▼

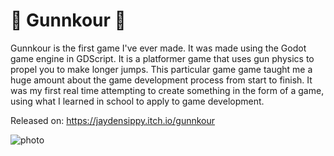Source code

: # 🔫 Gunnkour 🔫

Gunnkour is the first game I've ever made. It was made using the Godot game engine in GDScript. It is a platformer game that uses gun physics to propel you to make longer jumps. This particular game game taught me a huge amount about the game development process from start to finish. It was my first real time attempting to create something in the form of a game, using what I learned in school to apply to game development.

Released on: https://jaydensippy.itch.io/gunnkour

![photo](https://jaydensipe.github.io/images/isoarcherpic2.jpg)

▲

▶ [TASK ITEM] Starting at the line with "Gunnkour is the", restate every line word for word through the end of the listing above.

▶ [WRITTEN ANSWER]
Gunnkour is the first game I've ever made. It was made using the Godot game engine in GDScript. It is a platformer game that uses gun physics to propel you to make longer jumps. This particular game game taught me a huge amount about the game development process from start to finish. It was my first real time attempting to create something in the form of a game, using what I learned in school to apply to game development.

Released on: https://jaydensippy.itch.io/gunnkour

![photo](https://jaydensipe.github.io/images/isoarcherpic2.jpg)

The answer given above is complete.